More than 1.36 million IZh-58 hunting shotguns were produced in all four standard variants. In addition, one experimental sample of a lightweight IZh-58 was made with aluminium alloy details.

It was replaced by the IZh-43 model in the late 1980s. The last IZh-58MAE shotgun was made in 1987.

== Design ==
The IZh-58 is a side-by-side smoothbore shotgun. The detachable barrels are made from heat-treated 50RA steel (сталь 50PA).

The barrels have chokes at the muzzle end.

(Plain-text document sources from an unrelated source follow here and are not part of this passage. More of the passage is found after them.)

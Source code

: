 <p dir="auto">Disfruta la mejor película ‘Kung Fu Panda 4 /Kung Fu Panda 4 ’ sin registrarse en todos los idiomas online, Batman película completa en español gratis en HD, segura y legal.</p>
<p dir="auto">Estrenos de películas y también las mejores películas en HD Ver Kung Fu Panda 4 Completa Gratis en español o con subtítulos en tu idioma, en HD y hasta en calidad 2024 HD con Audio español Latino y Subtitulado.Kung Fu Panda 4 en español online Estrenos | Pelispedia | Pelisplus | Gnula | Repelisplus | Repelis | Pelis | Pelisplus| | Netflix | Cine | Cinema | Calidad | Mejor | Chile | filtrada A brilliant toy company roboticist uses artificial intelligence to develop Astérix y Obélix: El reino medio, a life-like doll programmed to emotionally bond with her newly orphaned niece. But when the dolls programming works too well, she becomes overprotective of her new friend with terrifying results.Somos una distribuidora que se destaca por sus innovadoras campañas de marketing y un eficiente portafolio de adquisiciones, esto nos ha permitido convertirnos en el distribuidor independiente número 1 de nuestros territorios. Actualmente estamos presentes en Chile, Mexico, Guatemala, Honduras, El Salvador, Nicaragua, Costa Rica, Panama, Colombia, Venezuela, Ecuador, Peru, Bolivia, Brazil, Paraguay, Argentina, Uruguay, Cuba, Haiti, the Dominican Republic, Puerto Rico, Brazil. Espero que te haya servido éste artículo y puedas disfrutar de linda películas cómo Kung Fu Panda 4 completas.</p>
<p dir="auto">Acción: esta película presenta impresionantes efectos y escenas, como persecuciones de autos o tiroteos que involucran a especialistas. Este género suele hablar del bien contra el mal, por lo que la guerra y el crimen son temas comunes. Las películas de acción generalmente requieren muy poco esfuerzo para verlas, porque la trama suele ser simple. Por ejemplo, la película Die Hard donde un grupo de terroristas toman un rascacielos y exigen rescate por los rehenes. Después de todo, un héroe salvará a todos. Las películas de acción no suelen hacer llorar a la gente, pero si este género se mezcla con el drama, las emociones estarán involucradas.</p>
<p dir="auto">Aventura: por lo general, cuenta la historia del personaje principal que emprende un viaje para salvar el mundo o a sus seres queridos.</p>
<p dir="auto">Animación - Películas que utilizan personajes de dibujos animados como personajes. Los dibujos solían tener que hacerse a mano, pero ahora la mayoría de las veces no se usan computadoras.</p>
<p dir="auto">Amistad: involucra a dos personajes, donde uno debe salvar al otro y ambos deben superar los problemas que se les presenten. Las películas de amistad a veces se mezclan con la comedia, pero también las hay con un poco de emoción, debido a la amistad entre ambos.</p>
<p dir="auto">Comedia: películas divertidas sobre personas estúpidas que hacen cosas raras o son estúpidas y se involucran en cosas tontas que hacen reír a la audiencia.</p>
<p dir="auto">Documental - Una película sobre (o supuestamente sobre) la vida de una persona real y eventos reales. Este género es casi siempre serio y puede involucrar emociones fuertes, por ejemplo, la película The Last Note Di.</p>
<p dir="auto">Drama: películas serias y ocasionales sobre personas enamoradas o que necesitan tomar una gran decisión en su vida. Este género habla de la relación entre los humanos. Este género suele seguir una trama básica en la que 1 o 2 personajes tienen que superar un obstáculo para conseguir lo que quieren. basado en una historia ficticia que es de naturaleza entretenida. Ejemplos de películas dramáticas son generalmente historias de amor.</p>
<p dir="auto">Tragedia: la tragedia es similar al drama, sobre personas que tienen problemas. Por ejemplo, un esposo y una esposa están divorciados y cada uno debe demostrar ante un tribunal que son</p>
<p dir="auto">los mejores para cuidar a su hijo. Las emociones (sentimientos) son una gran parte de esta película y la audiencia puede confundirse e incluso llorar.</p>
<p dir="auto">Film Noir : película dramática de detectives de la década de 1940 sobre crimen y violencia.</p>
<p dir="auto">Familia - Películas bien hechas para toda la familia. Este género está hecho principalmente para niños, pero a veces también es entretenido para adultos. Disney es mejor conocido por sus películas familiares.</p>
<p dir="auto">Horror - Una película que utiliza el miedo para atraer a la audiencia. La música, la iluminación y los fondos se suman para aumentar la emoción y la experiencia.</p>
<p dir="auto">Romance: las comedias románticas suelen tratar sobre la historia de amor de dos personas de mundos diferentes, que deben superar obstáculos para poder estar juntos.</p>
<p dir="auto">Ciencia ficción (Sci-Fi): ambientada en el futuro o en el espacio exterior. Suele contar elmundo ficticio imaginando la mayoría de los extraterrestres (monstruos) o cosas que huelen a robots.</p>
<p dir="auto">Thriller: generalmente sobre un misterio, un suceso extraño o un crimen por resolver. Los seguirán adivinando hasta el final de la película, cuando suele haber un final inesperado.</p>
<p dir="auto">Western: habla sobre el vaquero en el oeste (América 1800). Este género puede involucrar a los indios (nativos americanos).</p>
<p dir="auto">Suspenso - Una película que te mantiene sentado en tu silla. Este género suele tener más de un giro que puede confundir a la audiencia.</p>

It has a walnut, birch or beech shoulder stock and fore-end.

== Variants ==
- IZh-58 (ИЖ-58) - First model. In total, 642,000 IZh-58 shotguns were made between 1958-1971 and 73,000 of them were sold to other countries.
- IZh-58M (ИЖ-58М) - Second model, since 1970. In total, 235,000 IZh-58M shotguns were made between 1970-1976 and 115,000 of them were sold to other countries.
- IZh-58MA (ИЖ-58МА) - Third model, since 1975. It is equipped with a different safety mechanism.
- IZh-58MAE (ИЖ-58МАЕ) - Last model, since 1977. It is equipped with another different safety mechanism and ejector.
- IZh-58MA-20M (ИЖ-58MA-20М) - Export variant. (IZh-58MA with 670-680mm barrels, chambered in 20/76 mm Magnum shotgun shells).

== Users ==

- USSR
- Belarus - is allowed as civilian hunting weapon
- Bulgaria
- Russian Federation - is allowed as civilian hunting weapon
- USA - the import was allowed

== Sources ==
- Охотничье двуствольное ружьё ИЖ-58 // Охотничье, спортивное огнестрельное оружие. Каталог. М., 1958. стр.36-37
- Двуствольное охотничье ружьё ИЖ-58 // Спортивно-охотничье оружие и патроны. Бухарест, "Внешторгиздат", 1965. стр.26-27
- Отечественные ружья // журнал «Охота и охотничье хозяйство», № 1, 1965. стр.36-37
- Э. Штейнгольд. Ружьё ИЖ-58М // журнал «Охота и охотничье хозяйство», № 7, 1973. стр.28
- Universal/Baikal Model IJ-58M double-barrel shotgun // "American Rifleman", January 1977
- Отечественное охотничье оружие. ИЖ-58 // журнал «Охота и охотничье хозяйство», № 3, 1981. стр.33
- М. М. Блюм, И. Б. Шишкин. Охотничье ружьё. М., «Лесная промышленность», 1983. стр.85
- Ижевское оружие. Том 1. Ижевские ружья / Н. Л. Изметинский, Л. Е. Михайлов. - Ижевск, издательство Удмуртского университета, 1995. - 247 стр. : ил.